WHAT THE TASK REQUIRES: State how many lines in the listing below include the string "that". The answer is the number alone.

RECORDS SUPPLIED:

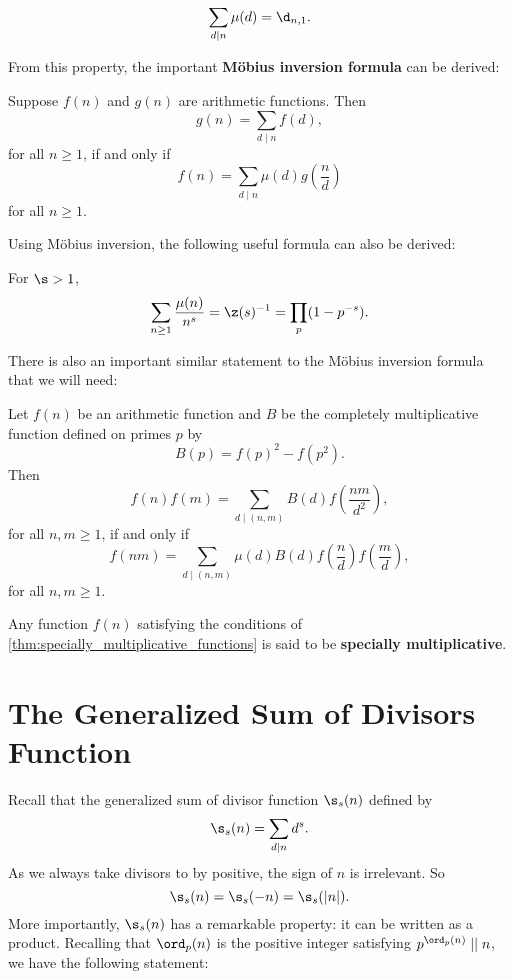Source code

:     \begin{proposition}\label{prop:Mobius_dirac_delta}
      \[
        \sum_{d \mid n}\mu(d) = \d_{n,1}.
      \]
    \end{proposition}

    From this property, the important \textbf{M\"obius inversion formula} can be derived:

    \begin{theorem}
      Suppose $f(n)$ and $g(n)$ are arithmetic functions. Then
      \[
        g(n) = \sum_{d \mid n}f(d),
      \]
      for all $n \ge 1$, if and only if
      \[
        f(n) = \sum_{d \mid n}\mu(d)g\left(\frac{n}{d}\right)
      \]
      for all $n \ge 1$.
    \end{theorem}

    Using M\"obius inversion, the following useful formula can also be derived:

    \begin{proposition}\label{prop:Dirichlet_Mobius_is_zeta_inverse}
      For $\s > 1$,
      \[
        \sum_{n \ge 1}\frac{\mu(n)}{n^{s}} = \z(s)^{-1} = \prod_{p}(1-p^{-s}).
      \]
    \end{proposition}

    There is also an important similar statement to the M\"obius inversion formula that we will need:

    \begin{theorem}\label{thm:specially_multiplicative_functions}
      Let $f(n)$ be an arithmetic function and $B$ be the completely multiplicative function defined on primes $p$ by
      \[
        B(p) = f(p)^{2}-f(p^{2}).
      \]
      Then
      \[
        f(n)f(m) = \sum_{d \mid (n,m)}B(d)f\left(\frac{nm}{d^{2}}\right),
      \]
      for all $n,m \ge 1$, if and only if
      \[
        f(nm) = \sum_{d \mid (n,m)}\mu(d)B(d)f\left(\frac{n}{d}\right)f\left(\frac{m}{d}\right),
      \]
      for all $n,m \ge 1$.
    \end{theorem}

    Any function $f(n)$ satisfying the conditions of \cref{thm:specially_multiplicative_functions} is said to be \textbf{specially multiplicative}.
  \section{The Generalized Sum of Divisors Function}
    Recall that the generalized sum of divisor function $\s_{s}(n)$ defined by
    \[
      \s_{s}(n) = \sum_{d \mid n}d^{s}.
    \]
    As we always take divisors to by positive, the sign of $n$ is irrelevant. So
    \[
      \s_{s}(n)  = \s_{s}(-n) = \s_{s}(|n|).
    \]
    More importantly, $\s_{s}(n)$ has a remarkable property: it can be written as a product. Recalling that $\ord_{p}(n)$ is the positive integer satisfying $p^{\ord_{p}(n)} \mid\mid n$, we have the following statement:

ANSWER TO THE PROBLEM: 3